Tretchikoff’s appraise has risen exponentially in the art market, due to both the re- evaluation of his legacy in exhibitions such as Tretchikoff: The People’s Painter, at IZIKO South African National Gallery (2011), and his appearance on the world stage at auction at Bonhams. A new world record was recently achieved at Bonhams with the semi-nude portrait painting, ‘Portrait of Lenka (Red Jacket)’, featuring Tretchikoff’s lover and muse, which sold for £337,250 (R4.7million). Just over 100 Tretchikoff works have appeared at auction, a twenty-year trajectory which charts a remarkable resurgence in the artist’s popularity.

Commenting on the sale, author Boris Gorelik, says: “At this South African Sale, Bonhams offers a work that is familiar to millions of people throughout the world, not only devotees of South African art. What’s more, this is one of the most important pop culture icons in Britain and the Commonwealth in the 1950s to early 1960s.

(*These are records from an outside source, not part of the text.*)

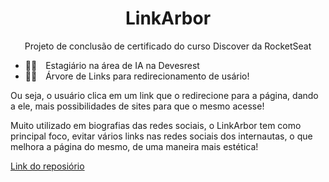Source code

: <h1 align="center">LinkArbor</h1>
<p align="center">Projeto de conclusão de certificado do curso Discover da RocketSeat</p>

- 👨‍🚀 Estagiário na área de IA na Devesrest
- 👨‍🚀 Árvore de Links para redirecionamento de usário!

Ou seja, o usuário clica em um link que o redirecione para a página, dando a ele, mais possibilidades de sites para que o mesmo acesse!

Muito utilizado em biografias das redes sociais, o LinkArbor tem como principal foco, evitar vários links nas redes sociais dos internautas, o que melhora a página do mesmo, de uma maneira mais estética!

<a href="https://github.com/raphaobdd/Link-Arbor">Link do reposiório</a>

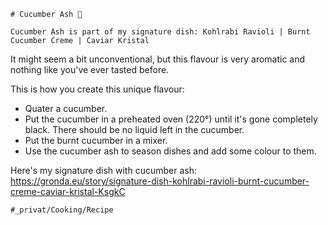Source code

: 
    # Cucumber Ash 🥒

    Cucumber Ash is part of my signature dish: Kohlrabi Ravioli | Burnt Cucumber Creme | Caviar Kristal

It might seem a bit unconventional, but this flavour is very aromatic and nothing like you've ever tasted before.

This is how you create this unique flavour:
- Quater a cucumber.
- Put the cucumber in a preheated oven (220°) until it's gone completely black. There should be no liquid left in the cucumber.
- Put the burnt cucumber in a mixer.
- Use the cucumber ash to season dishes and add some colour to them.

Here's my signature dish with cucumber ash: https://gronda.eu/story/signature-dish-kohlrabi-ravioli-burnt-cucumber-creme-caviar-kristal-KsgkC

    #_privat/Cooking/Recipe
    
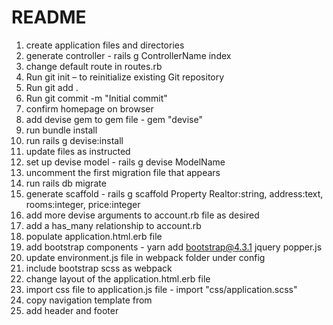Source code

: # README

1. create application files and directories
2. generate controller - rails g ControllerName index
3. change default route in routes.rb
4. Run git init – to reinitialize existing Git repository 
5. Run git add . 
6. Run git commit -m "Initial commit"
7. confirm homepage on browser
8. add devise gem to gem file - gem "devise"
9. run bundle install
10. run rails g devise:install
11. update files as instructed
12. set up devise model - rails g devise ModelName
13. uncomment the first migration file that appears
14. run rails db migrate
15. generate scaffold - rails g scaffold Property Realtor:string, address:text, rooms:integer, price:integer
16. add more devise arguments to account.rb file as desired
17. add a has_many relationship to account.rb
18. populate application.html.erb file
19. add bootstrap components - yarn add bootstrap@4.3.1 jquery popper.js
20. update environment.js file in webpack folder under config 
21. include bootstrap scss as webpack 
22. change layout of the application.html.erb file
23. import css file to application.js file - import "css/application.scss"
20. copy navigation template from 
21. add header and footer

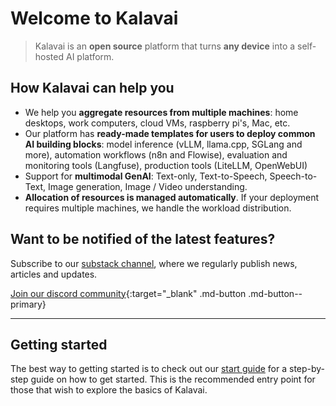 # Welcome to Kalavai

> Kalavai is an **open source** platform that turns **any device** into a self-hosted AI platform. 

## How Kalavai can help you

- We help you **aggregate resources from multiple machines**: home desktops, work computers, cloud VMs, raspberry pi's, Mac, etc.
- Our platform has **ready-made templates for users to deploy common AI building blocks**: model inference (vLLM, llama.cpp, SGLang and more), automation workflows (n8n and Flowise), evaluation and monitoring tools (Langfuse), production tools (LiteLLM, OpenWebUI)
- Support for **multimodal GenAI**: Text-only, Text-to-Speech, Speech-to-Text, Image generation, Image / Video understanding.
- **Allocation of resources is managed automatically**. If your deployment requires multiple machines, we handle the workload distribution.


## Want to be notified of the latest features? 

Subscribe to our [substack channel](https://kalavainet.substack.com/), where we regularly publish news, articles and updates.

[Join our discord community](https://discord.gg/YN6ThTJKbM){:target="_blank" .md-button .md-button--primary}

---

## Getting started

The best way to getting started is to check out our [start guide](getting_started.md) for a step-by-step guide on how to get started. This is the recommended entry point for those that wish to explore the basics of Kalavai.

Today, even prints of the ‘Green Lady’ in mint condition, which went for a couple of pounds in their day, change hands for hundreds of pounds.”

For Gorelik, part of Tretchikoff’s market resurgence is due to the nostalgic aura of the works, which should not be underestimated: “Take the ‘Chinese Girl’ for example: millions of people – perhaps your parents or grandparents – bought a litograph of this painting, hung it on their wall and admired it for years, if not decades. Maybe even you grew up looking at it. And today you can get the real thing – the original canvas. It’s certainly fascinating!”

This has been a strong year for the sale of Tretchikoff’s work, ‘Portrait of Lenka (Red Jacket)’ his muse and one time lover in Java, smashed its pre-sale estimate of £50,000- £80,000 to achieve an artist’s record of £337,250 at Bonham’s.